We should try to come up with a minimum repro for this and dig into it.

zou3519 commented 1 year ago

cc @kshitij12345 @samdow -- since you folks have some access to an M1 machine, could one of you try to take a look please?

kshitij12345 commented 1 year ago

I am able to reproduce the test failure locally, will try to produce minimum repro.

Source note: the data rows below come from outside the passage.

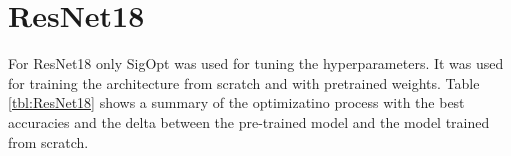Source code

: \begin{table}[h] \centering
{}
\caption{Hyper parameters for ResNet18 optimized with SigOpt. First row shows hyperparameters training the architecture from scratch. Second row used pre-trained weights from ImageNet}
\label{tbl:VGG}
\end{table}














\section{ResNet18}

For ResNet18 only SigOpt was used for tuning the hyperparameters. It was used for training the architecture from scratch and with pretrained weights. Table \ref{tbl:ResNet18} shows a summary of the optimizatino process with the best accuracies and the delta between the pre-trained model and the model trained from scratch.

\begin{table}[h] \centering
{}
\caption{Hyper parameters for ResNet18 optimized with SigOpt. First row shows hyperparameters training the architecture from scratch. Second row used pre-trained weights from ImageNet}
\label{tbl:ResNet18}
\end{table}

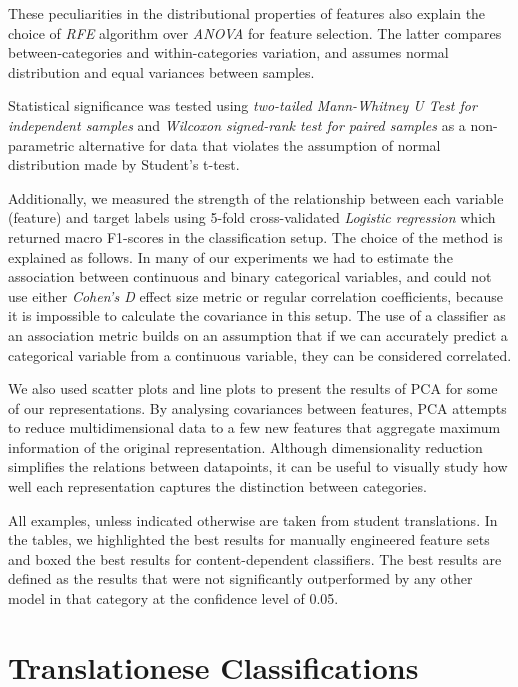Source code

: These peculiarities in the distributional properties of features also explain the choice of \textit{RFE} algorithm over \textit{ANOVA} for feature selection. The latter compares between-categories and within-categories variation, and assumes normal distribution and equal variances between samples.

Statistical significance was tested using \textit{two-tailed Mann-Whitney U Test for independent samples} and \textit{Wilcoxon signed-rank test for paired samples} as a non-parametric alternative for data that violates the assumption of normal distribution made by Student's t-test.

Additionally, we measured the strength of the relationship between each variable (feature) and target labels using 5-fold cross-validated \textit{Logistic regression} which returned macro F1-scores in the classification setup. 
The choice of the method is explained as follows. In many of our experiments we had to estimate the association between continuous and binary categorical variables, and could not use either \textit{Cohen's D} effect size metric or regular correlation coefficients, because it is impossible to calculate the covariance in this setup. The use of a classifier as an association metric builds on an assumption that if we can accurately predict a categorical variable from a continuous variable, they can be considered correlated. 

We also used scatter plots and line plots to present the results of \gls{PCA} for some of our representations. By analysing covariances between features, PCA attempts to reduce multidimensional data to a few new features that aggregate maximum information of the original representation. Although dimensionality reduction simplifies the relations between datapoints, it can be useful to visually study how well each representation captures the distinction between categories. 

All examples, unless indicated otherwise are taken from student translations. In the tables, we highlighted the best results for manually engineered feature sets and boxed the best results for content-dependent classifiers. The best results are defined as the results that were not significantly outperformed by any other model in that category at the confidence level of 0.05. 

\section{\label{sec:detect}Translationese Classifications}

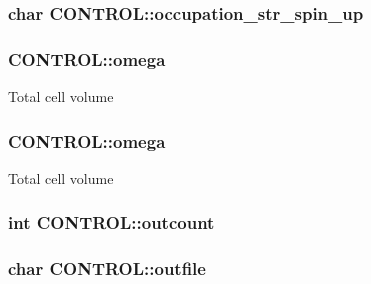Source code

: \hypertarget{struct_c_o_n_t_r_o_l_a225ce9277ba4d8e6d0c57a32f6fdef90}{
\subsubsection[{occupation\-\_\-str\-\_\-spin\-\_\-up}]{\setlength{\rightskip}{0pt plus 5cm}char C\-O\-N\-T\-R\-O\-L\-::occupation\-\_\-str\-\_\-spin\-\_\-up}}\label{struct_c_o_n_t_r_o_l_a225ce9277ba4d8e6d0c57a32f6fdef90}
\hypertarget{struct_c_o_n_t_r_o_l_a7b78ae8099a8219095a292d2c1338990}{
\subsubsection[{omega}]{ C\-O\-N\-T\-R\-O\-L\-::omega}}\label{struct_c_o_n_t_r_o_l_a7b78ae8099a8219095a292d2c1338990}
Total cell volume \hypertarget{struct_c_o_n_t_r_o_l_a02804dea1bb7a28bf54b92a282725b7c}{
\subsubsection[{omega}]{ C\-O\-N\-T\-R\-O\-L\-::omega}}\label{struct_c_o_n_t_r_o_l_a02804dea1bb7a28bf54b92a282725b7c}
Total cell volume \hypertarget{struct_c_o_n_t_r_o_l_a2c7b7be53fee7f9d071cc1f99d30442e}{
\subsubsection[{outcount}]{\setlength{\rightskip}{0pt plus 5cm}int C\-O\-N\-T\-R\-O\-L\-::outcount}}\label{struct_c_o_n_t_r_o_l_a2c7b7be53fee7f9d071cc1f99d30442e}
\hypertarget{struct_c_o_n_t_r_o_l_ac5cf2f43d66f134f9ceeecc49e0f83c8}{
\subsubsection[{outfile}]{\setlength{\rightskip}{0pt plus 5cm}char C\-O\-N\-T\-R\-O\-L\-::outfile}}\label{struct_c_o_n_t_r_o_l_ac5cf2f43d66f134f9ceeecc49e0f83c8}
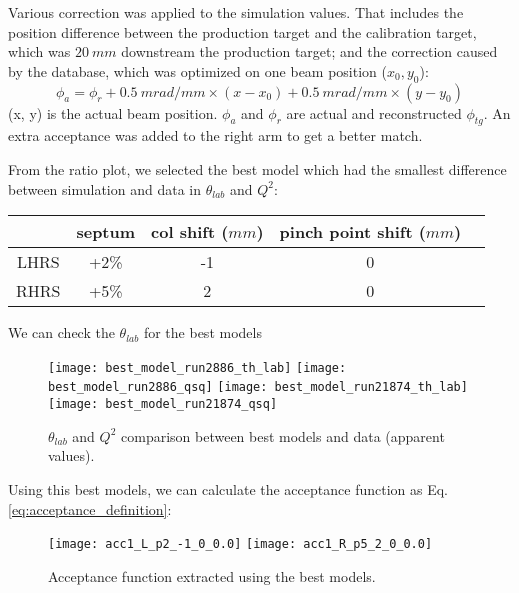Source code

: Various correction was applied to the simulation values. That includes the position
difference between the production target and the calibration target, which was
$20\ mm$ downstream the production \Ca target; and the correction caused by
the database, which was optimized on one beam position ($x_0, y_0$):
\begin{equation}
    \phi_a = \phi_r + 0.5\ mrad/mm \times (x - x_0) + 0.5\ mrad/mm \times (y - y_0)
\end{equation}
(x, y) is the actual beam position. $\phi_a$ and $\phi_r$ are actual and reconstructed
$\phi_{tg}$. An extra acceptance was added to the right arm to get a better 
match.

From the ratio plot, we selected the best model which had the smallest difference
between simulation and data in $\theta_{lab}$ and $Q^2$:
\begin{table}[h!]
    \centering
    \begin{tabular}{c | c c c c}
	\hline
	    & septum & col shift ($mm$)	& pinch point shift ($mm$)	\\
	\hline
	LHRS	& +2\%	& -1	& 0 \\
	RHRS	& +5\%	& 2	& 0 \\
	\hline
    \end{tabular}
\end{table}

We can check the $\theta_{lab}$ for the best models
\begin{figure}[H]
    \centering
    \texttt{[image: best\_model\_run2886\_th\_lab]}
    \texttt{[image: best\_model\_run2886\_qsq]}
    \texttt{[image: best\_model\_run21874\_th\_lab]}
    \texttt{[image: best\_model\_run21874\_qsq]}
    \caption{$\theta_{lab}$ and $Q^2$ comparison between best models and data (apparent values).}
\end{figure}

Using this best models, we can calculate the acceptance function as Eq. \ref{eq:acceptance_definition}:
\begin{figure}[H]
    \centering
    \texttt{[image: acc1\_L\_p2\_-1\_0\_0.0]}
    \texttt{[image: acc1\_R\_p5\_2\_0\_0.0]}
    \caption{Acceptance function extracted using the best models.}
\end{figure}

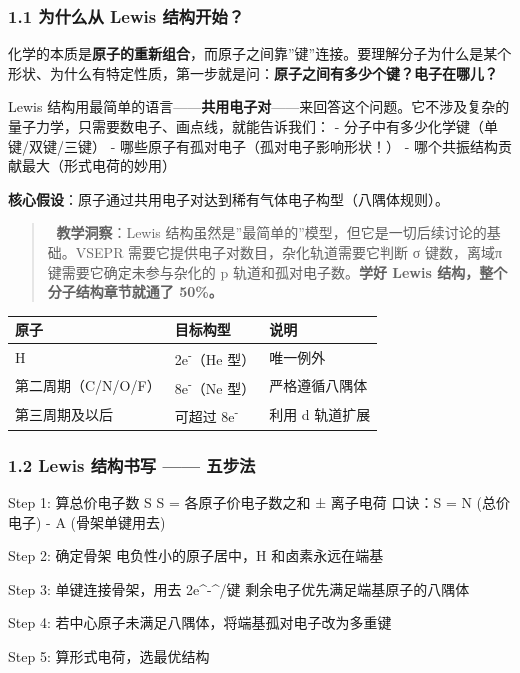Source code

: \documentclass[a4paper,11pt]{ctexart}
\newenvironment{Shaded}{}{}
\newenvironment{Highlighting}{}{}
\newcommand{\NormalTok}[1]{#1}
\newcounter{none}
\begin{document}
\subsubsection{1.1 为什么从 Lewis 结构开始？}\label{ux4e3aux4ec0ux4e48ux4ece-lewis-ux7ed3ux6784ux5f00ux59cb}

化学的本质是\textbf{原子的重新组合}，而原子之间靠''键''连接。要理解分子为什么是某个形状、为什么有特定性质，第一步就是问：\textbf{原子之间有多少个键？电子在哪儿？}

Lewis 结构用最简单的语言------\textbf{共用电子对}------来回答这个问题。它不涉及复杂的量子力学，只需要数电子、画点线，就能告诉我们：
- 分子中有多少化学键（单键/双键/三键）
- 哪些原子有孤对电子（孤对电子影响形状！）
- 哪个共振结构贡献最大（形式电荷的妙用）

\textbf{核心假设}：原子通过共用电子对达到稀有气体电子构型（八隅体规则）。

\begin{quote}
🧠 \textbf{教学洞察}：Lewis 结构虽然是''最简单的''模型，但它是一切后续讨论的基础。VSEPR 需要它提供电子对数目，杂化轨道需要它判断 σ 键数，离域π键需要它确定未参与杂化的 p 轨道和孤对电子数。\textbf{学好 Lewis 结构，整个分子结构章节就通了 50\%。}
\end{quote}

{\def\LTcaptype{none} %
\begin{longtable}[]{@{}lll@{}}
\toprule\noalign{}
原子 & 目标构型 & 说明 \\
\midrule\noalign{}
\endhead
\bottomrule\noalign{}
\endlastfoot
H & 2e\textsuperscript{-}（He 型） & 唯一例外 \\
第二周期（C/N/O/F） & 8e\textsuperscript{-}（Ne 型） & 严格遵循八隅体 \\
第三周期及以后 & 可超过 8e\textsuperscript{-} & 利用 d 轨道扩展 \\
\end{longtable}
}

\subsubsection{1.2 Lewis 结构书写 ------ 五步法}\label{lewis-ux7ed3ux6784ux4e66ux5199-ux4e94ux6b65ux6cd5}

\begin{Shaded}
\begin{Highlighting}[]
\NormalTok{Step 1: 算总价电子数 S}
\NormalTok{  S = 各原子价电子数之和 ± 离子电荷}
\NormalTok{  口诀：S = N (总价电子) {-} A (骨架单键用去)}

\NormalTok{Step 2: 确定骨架}
\NormalTok{  电负性小的原子居中，H 和卤素永远在端基}

\NormalTok{Step 3: 单键连接骨架，用去 2e\^{}{-}\^{}/键}
\NormalTok{  剩余电子优先满足端基原子的八隅体}

\NormalTok{Step 4: 若中心原子未满足八隅体，将端基孤对电子改为多重键}

\NormalTok{Step 5: 算形式电荷，选最优结构}
\end{Highlighting}
\end{Shaded}
\end{document}
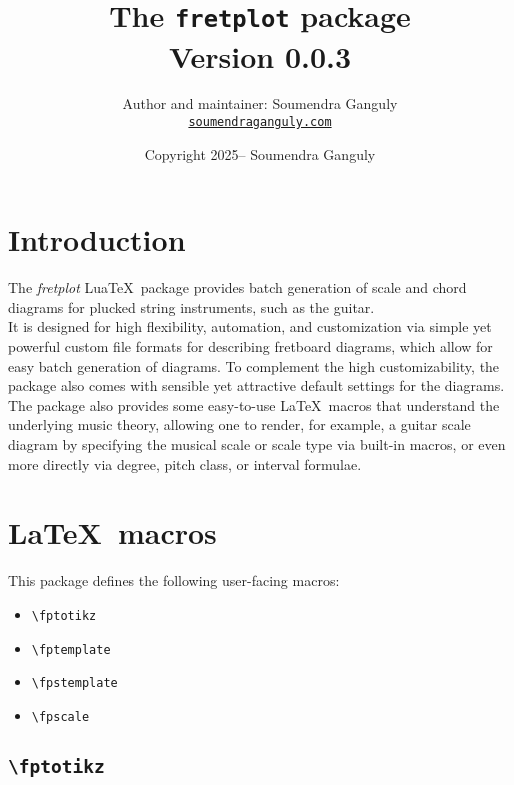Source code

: \documentclass[12pt,letterpaper]{article}
\title{The \texttt{fretplot} package\\\large Version 0.0.3}
\author{Author and maintainer: Soumendra Ganguly\\\href{https://soumendraganguly.com}{\texttt{soumendraganguly.com}}}
\date{Copyright 2025-- Soumendra Ganguly}
\begin{document}
\maketitle
\thispagestyle{empty}
\tableofcontents

\newpage

\section{Introduction}

The \textit{fretplot} Lua\TeX\ package provides batch generation of scale and chord diagrams for plucked string instruments, such as the guitar.\\

It is designed for high flexibility, automation, and customization via simple yet powerful custom file formats for describing fretboard diagrams, which allow for easy batch generation of diagrams. To complement the high customizability, the package also comes with sensible yet attractive default settings for the diagrams.\\

The package also provides some easy-to-use \LaTeX\ macros that understand the underlying music theory, allowing one to render, for example, a guitar scale diagram by specifying the musical scale or scale type via built-in macros, or even more directly via degree, pitch class, or interval formulae.

\newpage

\section{\LaTeX\ macros}

This package defines the following user-facing macros:

\begin{itemize}
  \item \verb|\fptotikz|
  \item \verb|\fptemplate|
  \item \verb|\fpstemplate|
  \item \verb|\fpscale|
\end{itemize}

\subsection{\texttt{\textbackslash fptotikz}}
\end{document}
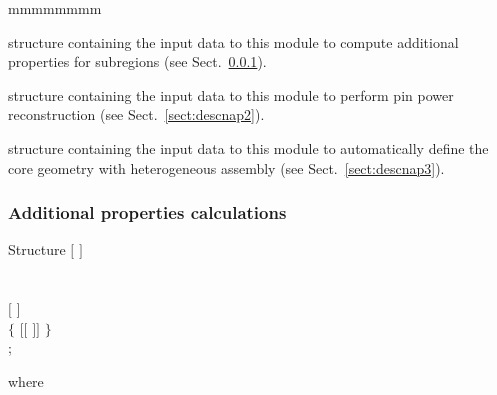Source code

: \begin{ListeDeDescription}{mmmmmmmm}
\item[\dstr{descnap1}] structure containing the input data to this module to compute additional properties for subregions
(see Sect.~\ref{sect:descnap1}).

\item[\dstr{descnap2}] structure containing the input data to this module to perform pin power reconstruction
(see Sect.~\ref{sect:descnap2}).

\item[\dstr{descnap3}] structure containing the input data to this module to automatically define the core geometry with heterogeneous assembly
(see Sect.~\ref{sect:descnap3}).

\end{ListeDeDescription}

\subsubsection{Additional properties calculations}\label{sect:descnap1}

\begin{DataStructure}{Structure }
$[$   $]$ \\
\\
   \\
$[$   $]$ \\
$\{$ $[[$    $]]$ $\}$ \\
;
\end{DataStructure}

\noindent where

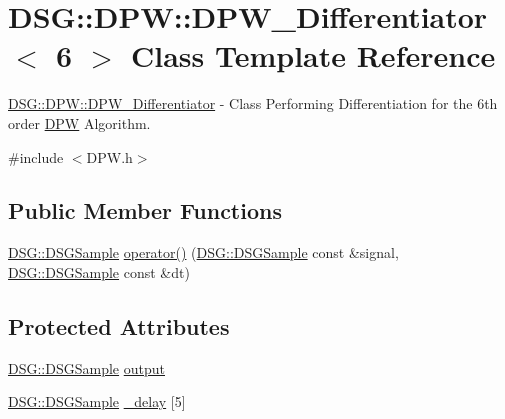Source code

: \hypertarget{class_d_s_g_1_1_d_p_w_1_1_d_p_w___differentiator_3_016_01_4}{\section{D\+S\+G\+:\+:D\+P\+W\+:\+:D\+P\+W\+\_\+\+Differentiator$<$ 6 $>$ Class Template Reference}
\label{class_d_s_g_1_1_d_p_w_1_1_d_p_w___differentiator_3_016_01_4}
}


\hyperlink{class_d_s_g_1_1_d_p_w_1_1_d_p_w___differentiator}{D\+S\+G\+::\+D\+P\+W\+::\+D\+P\+W\+\_\+\+Differentiator} -\/ Class Performing Differentiation for the 6th order \hyperlink{namespace_d_s_g_1_1_d_p_w}{D\+P\+W} Algorithm.  




{\ttfamily \#include $<$D\+P\+W.\+h$>$}

\subsection*{Public Member Functions}
\begin{DoxyCompactItemize}
\item 
\hyperlink{namespace_d_s_g_ac39a94cd27ebcd9c1e7502d0c624894a}{D\+S\+G\+::\+D\+S\+G\+Sample} \hyperlink{class_d_s_g_1_1_d_p_w_1_1_d_p_w___differentiator_3_016_01_4_a82356846abaeef0ed76e9803a7863f3c}{operator()} (\hyperlink{namespace_d_s_g_ac39a94cd27ebcd9c1e7502d0c624894a}{D\+S\+G\+::\+D\+S\+G\+Sample} const \&signal, \hyperlink{namespace_d_s_g_ac39a94cd27ebcd9c1e7502d0c624894a}{D\+S\+G\+::\+D\+S\+G\+Sample} const \&dt)
\end{DoxyCompactItemize}
\subsection*{Protected Attributes}
\begin{DoxyCompactItemize}
\item 
\hyperlink{namespace_d_s_g_ac39a94cd27ebcd9c1e7502d0c624894a}{D\+S\+G\+::\+D\+S\+G\+Sample} \hyperlink{class_d_s_g_1_1_d_p_w_1_1_d_p_w___differentiator_3_016_01_4_a6939d53801d66571b5935bcd5561548a}{output}
\item 
\hyperlink{namespace_d_s_g_ac39a94cd27ebcd9c1e7502d0c624894a}{D\+S\+G\+::\+D\+S\+G\+Sample} \hyperlink{class_d_s_g_1_1_d_p_w_1_1_d_p_w___differentiator_3_016_01_4_a8f3e45aa44791b711f6e71aff92505ca}{\+\_\+delay} \mbox{[}5\mbox{]}
\end{DoxyCompactItemize}


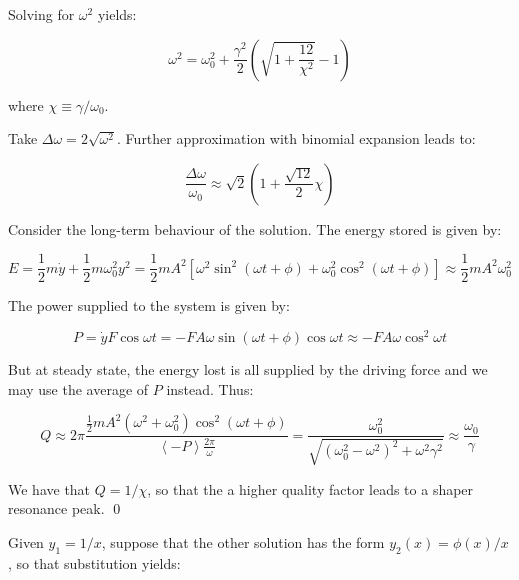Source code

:\documentclass[12pt]{article}
\begin{document}
Solving for $\omega^{2}$ yields:

\begin{equation}
    \omega^{2} = \omega_{0}^{2} + \frac{\gamma^{2}}{2} \left( \sqrt{1 + \frac{12}{\chi^{2}}} - 1 \right)
\end{equation}

where $\chi \equiv \gamma/\omega_{0}$.

Take $\Delta \omega = 2 \sqrt{\omega^{2}}$. Further approximation with binomial expansion leads to:

\begin{equation}
    \frac{\Delta \omega}{\omega_{0}} \approx \sqrt{2} \left( 1 + \frac{\sqrt{12}}{2}\chi \right)
\end{equation}

Consider the long-term behaviour of the solution. The energy stored is given by:

\begin{equation}
    E = \frac{1}{2} m \dot{y} + \frac{1}{2} m \omega_{0}^{2} y^{2} = \frac{1}{2} m A^{2} [\omega^{2} \sin^{2}{(\omega t + \phi)} + \omega_{0}^{2} \cos^{2}{(\omega t + \phi)}] \approx \frac{1}{2} m A^{2} \omega_{0}^{2}
\end{equation}

The power supplied to the system is given by:

\begin{equation}
    P = \dot{y} F\cos{\omega t} = -F A \omega \sin{(\omega t + \phi)} \cos{\omega t} \approx -F A \omega \cos^{2}{\omega t}
\end{equation}

But at steady state, the energy lost is all supplied by the driving force and we may use the average of $P$ instead. Thus:

\begin{equation}
    Q \approx 2\pi \frac{\frac{1}{2} m A^{2} (\omega^{2} + \omega_{0}^{2}) \cos^{2}{(\omega t + \phi)}}{\left\langle -P \right\rangle \frac{2\pi}{\omega}} = \frac{\omega_{0}^{2}}{\sqrt{(\omega_{0}^{2} - \omega^{2})^{2} + \omega^{2} \gamma^{2}}} \approx \frac{\omega_{0}}{\gamma}
\end{equation}

We have that $Q = 1/\chi$, so that the a higher quality factor leads to a shaper resonance peak.
\qed



Given $y_{1} = 1/x$, suppose that the other solution has the form $y_{2}(x) = \phi(x)/x$, so that substitution yields:
\end{document}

functorch/test/test_vmap.py::TestVmapOperatorsOpInfoCPU::test_vmap_exhaustive_nn_functional_conv2d_cpu_float32 FAILED

============================================================================================ FAILURES =============================================================================================
________________________________________________________ TestVmapOperatorsOpInfoCPU.test_vmap_exhaustive_nn_functional_conv2d_cpu_float32 _________________________________________________________

self = <test_vmap.TestVmapOperatorsOpInfoCPU testMethod=test_vmap_exhaustive_nn_functional_conv2d_cpu_float32>, device = 'cpu', dtype = torch.float32
op = OpInfo(name='nn.functional.conv2d', ref=None, aliases=(<torch.testing._internal.opinfo.core.AliasInfo object at 0x1262...les=True, test_neg_view=True, assert_jit_shape_analysis=True, supports_expanded_weight=True, is_factory_function=False)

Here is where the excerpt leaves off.